The 53rd London International Antiquarian Book Fair, the oldest such book fair in the world and London's oldest collectors fair, has proven once again that London is a key marketplace for the serious collector and dealer.
Published on 10 June 2010

By Angelika Elstner

The 53rd London International Antiquarian Book Fair, the oldest such book fair in the world and London’s oldest collectors fair, has proven once again that London is a key marketplace for the serious collector and dealer.

Stock of exceptional quality brought by over 150 internationally renowned dealers from 18 countries made this year’s fair, once again, an outstanding event in the international fair calendar. The introduction of a Charity Preview in aid of the Royal Society of Literature resulted in increased visitor numbers on the first day and dealers reported an enjoyable buying atmosphere, being able to entertain specially invited clients in an exclusive setting.

The fair began with a long queue, which had been building up on Opening Day, and progressed with more and more buyers coming throughout Friday and Saturday, as the fair continued. But it’s not simply the number of visitors that indicates a successful fair. This year’s fair suggested that, at the top end of the market, stock of high quality continues to attract serious buyers even in times of global recession, whether they are buying for museums, international libraries or as private collector.

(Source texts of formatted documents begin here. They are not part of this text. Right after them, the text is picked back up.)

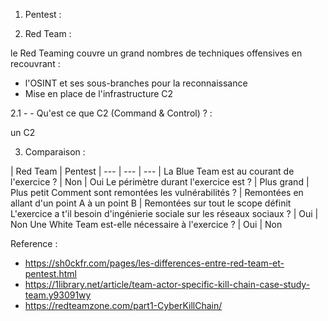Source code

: 1. Pentest :


2. Red Team :

le Red Teaming couvre un grand nombres de techniques offensives en recouvrant :

- l'OSINT et ses sous-branches pour la reconnaissance
- Mise en place de l'infrastructure C2




2.1 -  - Qu'est ce que C2 (Command & Control) ? :

un C2 





3. Comparaison :


| Red Team | Pentest |
 --- | --- | --- |
La Blue Team est au courant de l'exercice ?	| Non |	Oui
Le périmètre durant l'exercice est ?	| Plus grand	| Plus petit
Comment sont remontées les vulnérabilités ?	| Remontées en allant d'un point A à un point B |	Remontées sur tout le scope définit
L'exercice a t'il besoin d'ingénierie sociale sur les réseaux sociaux ?	| Oui	| Non
Une White Team est-elle nécessaire à l'exercice ?	| Oui	| Non










Reference :
- https://sh0ckfr.com/pages/les-differences-entre-red-team-et-pentest.html
- https://1library.net/article/team-actor-specific-kill-chain-case-study-team.y93091wy
- https://redteamzone.com/part1-CyberKillChain/
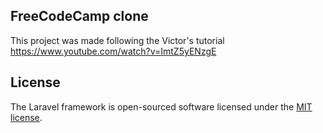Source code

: ## FreeCodeCamp clone
This project was made following the Victor's tutorial   
https://www.youtube.com/watch?v=ImtZ5yENzgE   

## License

The Laravel framework is open-sourced software licensed under the [MIT license](https://opensource.org/licenses/MIT).
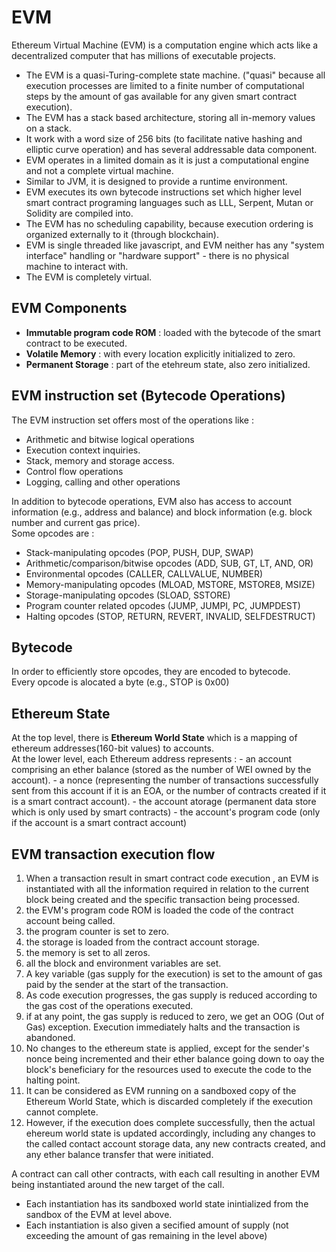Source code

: # EVM
Ethereum Virtual Machine (EVM) is a computation engine which acts like a decentralized computer that has millions of executable projects.
- The EVM is a quasi-Turing-complete state machine. ("quasi" because all execution processes are limited to a finite number of computational steps by the amount of gas available for any given smart contract execution).
- The EVM has a stack based architecture, storing all in-memory values on a stack.
- It work with a word size of 256 bits (to facilitate native hashing and elliptic curve operation) and has several addressable data component.
- EVM operates in a limited domain as it is just a computational engine and not a complete virtual machine.
- Similar to JVM, it is designed to provide a runtime environment.
- EVM executes its own bytecode instructions set which higher level smart contract programing languages such as LLL, Serpent, Mutan or Solidity are compiled into.
- The EVM has no scheduling capability, because execution ordering is organized externally to it (through blockchain).
- EVM is single threaded like javascript, and EVM neither has any "system interface" handling or "hardware support" - there is no physical machine to interact with.
- The EVM is completely virtual.

## EVM Components
- **Immutable program code ROM** : loaded with the bytecode of the smart contract to be executed.
- **Volatile Memory** : with every location explicitly initialized to zero.
- **Permanent Storage** : part of the etehreum state, also zero initialized.

## EVM instruction set (Bytecode Operations)
The EVM instruction set offers most of the operations like :
- Arithmetic and bitwise logical operations
- Execution context inquiries.
- Stack, memory and storage access.
- Control flow operations
- Logging, calling and other operations

In addition to bytecode operations, EVM also has access to account information (e.g., address and balance) and block information (e.g. block number and current gas price).\
Some opcodes are :

- Stack-manipulating opcodes (POP, PUSH, DUP, SWAP)
- Arithmetic/comparison/bitwise opcodes (ADD, SUB, GT, LT, AND, OR)
- Environmental opcodes (CALLER, CALLVALUE, NUMBER)
- Memory-manipulating opcodes (MLOAD, MSTORE, MSTORE8, MSIZE)
- Storage-manipulating opcodes (SLOAD, SSTORE)
- Program counter related opcodes (JUMP, JUMPI, PC, JUMPDEST)
- Halting opcodes (STOP, RETURN, REVERT, INVALID, SELFDESTRUCT)

## Bytecode
In order to efficiently store opcodes, they are encoded to bytecode.\
Every opcode is alocated a byte (e.g., STOP is 0x00)

## Ethereum State
At the top level, there is **Ethereum World State** which is a mapping of ethereum addresses(160-bit values) to accounts.\
At the lower level, each Ethereum address represents :
     - an account comprising an ether balance (stored as the number of WEI owned by the account).
     - a nonce (representing the number of transactions successfully sent from this account if it is an EOA, or the number of contracts created if it is a smart contract account).
     - the account atorage (permanent data store which is only used by smart contracts)
     - the account's program code (only if the account is a smart contract account)

## EVM transaction execution flow
1. When a transaction result in smart contract code execution , an EVM is instantiated with all the information required in relation to the current block being created and the specific transaction being processed.
2. the EVM's program code ROM is loaded the code of the contract account being called.
3. the program counter is set to zero.
4. the storage is loaded from the contract account storage.
5. the memory is set to all zeros.
6. all the block and environment variables are set.
7. A key variable (gas supply for the execution) is set to the amount of gas paid by the sender at the start of the transaction.
8. As code execution progresses, the gas supply is reduced according to the gas cost of the operations executed.
9. if at any point, the gas supply is reduced to zero, we get an OOG (Out of Gas) exception. Execution immediately halts and the transaction is abandoned.
10. No changes to the ethereum state is applied, except for the sender's nonce being incremented and their ether balance going down to oay the block's beneficiary for the resources used to execute the code to the halting point.
11. It can be considered as EVM running on a sandboxed copy of the Ethereum World State, which is discarded completely if the execution cannot complete.
12. However, if the execution does complete successfully, then the actual ehereum world state is updated accordingly, including any changes to the called contact account storage data, any new contracts created, and any ether balance transfer that were initiated.

A contract can call other contracts, with each call resulting in another EVM being instantiated around the new target of the call.
- Each instantiation has its sandboxed world state inintialized from the sandbox of the EVM at level above.
- Each instantiation is also given a secified amount of supply (not exceeding the amount of gas remaining in the level above)


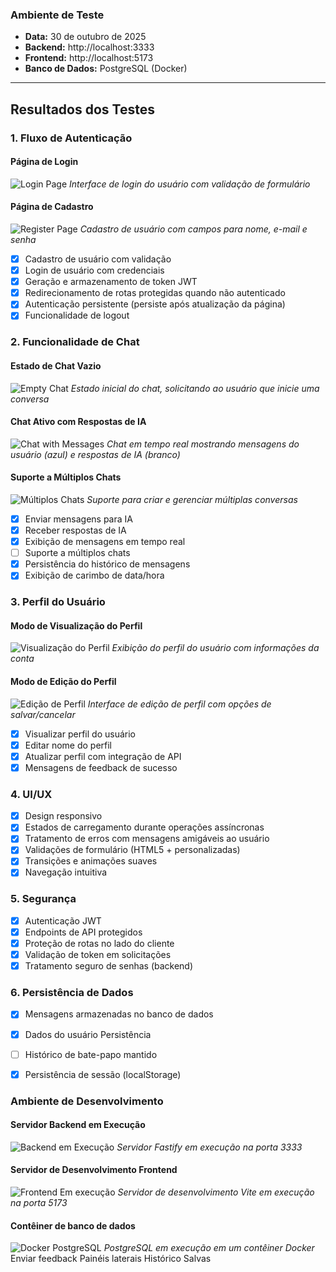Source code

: ### Ambiente de Teste
- **Data:** 30 de outubro de 2025
- **Backend:** http://localhost:3333
- **Frontend:** http://localhost:5173
- **Banco de Dados:** PostgreSQL (Docker)

---

##  Resultados dos Testes

### 1. Fluxo de Autenticação 

#### Página de Login
![Login Page](docs/screenshots/login.png)
*Interface de login do usuário com validação de formulário*

#### Página de Cadastro
![Register Page](docs/screenshots/cadastro.png)
*Cadastro de usuário com campos para nome, e-mail e senha*

- [x] Cadastro de usuário com validação
- [x] Login de usuário com credenciais
- [x] Geração e armazenamento de token JWT
- [x] Redirecionamento de rotas protegidas quando não autenticado
- [x] Autenticação persistente (persiste após atualização da página)
- [x] Funcionalidade de logout

### 2. Funcionalidade de Chat 

#### Estado de Chat Vazio
![Empty Chat](docs/screenshots/chat.png)
*Estado inicial do chat, solicitando ao usuário que inicie uma conversa*

#### Chat Ativo com Respostas de IA
![Chat with Messages](docs/screenshots/chat-msg.png)
*Chat em tempo real mostrando mensagens do usuário (azul) e respostas de IA (branco)*

#### Suporte a Múltiplos Chats
![Múltiplos Chats](docs/screenshots/outramsg.png)
*Suporte para criar e gerenciar múltiplas conversas*

- [x] Enviar mensagens para IA
- [x] Receber respostas de IA
- [x] Exibição de mensagens em tempo real
- [ ] Suporte a múltiplos chats
- [x] Persistência do histórico de mensagens
- [x] Exibição de carimbo de data/hora

### 3. Perfil do Usuário 

#### Modo de Visualização do Perfil
![Visualização do Perfil](docs/screenshots/perfil.png)
*Exibição do perfil do usuário com informações da conta*

#### Modo de Edição do Perfil
![Edição de Perfil](docs/screenshots/editar-perfil.png)
*Interface de edição de perfil com opções de salvar/cancelar*

- [x] Visualizar perfil do usuário
- [x] Editar nome do perfil
- [x] Atualizar perfil com integração de API
- [x] Mensagens de feedback de sucesso

### 4. UI/UX 
- [x] Design responsivo
- [x] Estados de carregamento durante operações assíncronas
- [x] Tratamento de erros com mensagens amigáveis ​​ao usuário
- [x] Validações de formulário (HTML5 + personalizadas)
- [x] Transições e animações suaves
- [x] Navegação intuitiva

### 5. Segurança 
- [x] Autenticação JWT
- [x] Endpoints de API protegidos
- [x] Proteção de rotas no lado do cliente
- [x] Validação de token em solicitações
- [x] Tratamento seguro de senhas (backend)

### 6. Persistência de Dados 
- [x] Mensagens armazenadas no banco de dados
- [x] Dados do usuário Persistência
- [ ] Histórico de bate-papo mantido
- [x] Persistência de sessão (localStorage)


### Ambiente de Desenvolvimento

#### Servidor Backend em Execução
![Backend em Execução](docs/screenshots/back.png)
*Servidor Fastify em execução na porta 3333*

#### Servidor de Desenvolvimento Frontend
![Frontend Em execução](docs/screenshots/front.png)
*Servidor de desenvolvimento Vite em execução na porta 5173*

#### Contêiner de banco de dados
![Docker PostgreSQL](docs/screenshots/docker.png)
*PostgreSQL em execução em um contêiner Docker*
Enviar feedback
Painéis laterais
Histórico
Salvas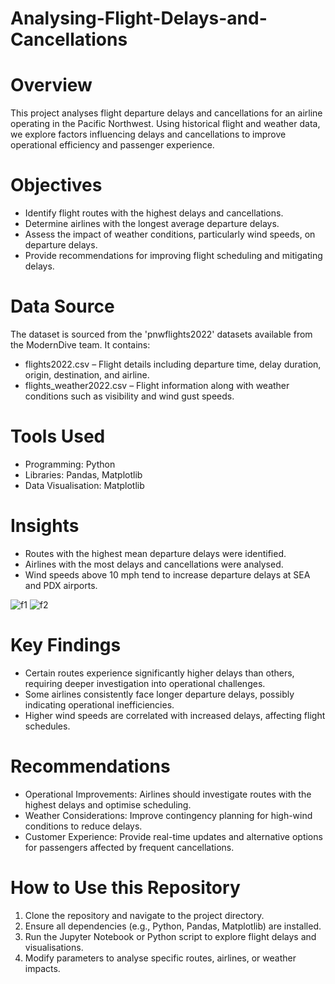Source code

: # Analysing-Flight-Delays-and-Cancellations

# Overview

This project analyses flight departure delays and cancellations for an airline operating in the Pacific Northwest. Using historical flight and weather data, we explore factors influencing delays and cancellations to improve operational efficiency and passenger experience.

# Objectives

- Identify flight routes with the highest delays and cancellations.
- Determine airlines with the longest average departure delays.
- Assess the impact of weather conditions, particularly wind speeds, on departure delays.
- Provide recommendations for improving flight scheduling and mitigating delays.

# Data Source

The dataset is sourced from the 'pnwflights2022' datasets available from the ModernDive team. It contains:
  - flights2022.csv – Flight details including departure time, delay duration, origin, destination, and airline.
  - flights_weather2022.csv – Flight information along with weather conditions such as visibility and wind gust speeds.

# Tools Used

- Programming: Python
- Libraries: Pandas, Matplotlib
- Data Visualisation: Matplotlib

# Insights

- Routes with the highest mean departure delays were identified.
- Airlines with the most delays and cancellations were analysed.
- Wind speeds above 10 mph tend to increase departure delays at SEA and PDX airports.

![f1](https://github.com/user-attachments/assets/303dfbc3-8c33-4631-900e-db75e532bab7)
![f2](https://github.com/user-attachments/assets/e2a9ced0-62c0-40a0-9b3d-1b9623991939)


# Key Findings

- Certain routes experience significantly higher delays than others, requiring deeper investigation into operational challenges.
- Some airlines consistently face longer departure delays, possibly indicating operational inefficiencies.
- Higher wind speeds are correlated with increased delays, affecting flight schedules.

# Recommendations

- Operational Improvements: Airlines should investigate routes with the highest delays and optimise scheduling.
- Weather Considerations: Improve contingency planning for high-wind conditions to reduce delays.
- Customer Experience: Provide real-time updates and alternative options for passengers affected by frequent cancellations.

# How to Use this Repository

1. Clone the repository and navigate to the project directory.
2. Ensure all dependencies (e.g., Python, Pandas, Matplotlib) are installed.
3. Run the Jupyter Notebook or Python script to explore flight delays and visualisations.
4. Modify parameters to analyse specific routes, airlines, or weather impacts.
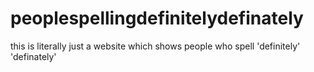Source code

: # peoplespellingdefinitelydefinately
this is literally just a website which shows people who spell 'definitely' 'definately'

Robert Frew, Chairman of the Olympia Committee: “We will continue to provide the international antiquarian book trade with a platform to trade, to meet new clients and repeat business year on year. During the three days of the fair, I have met with many of my colleagues and dealers from around the world and we can see that the buying is picking up again. Without being allowed to mention names, there were a number of significant 6-figure sales at the fair and a number of dealers expect very good follow on business after the fair.”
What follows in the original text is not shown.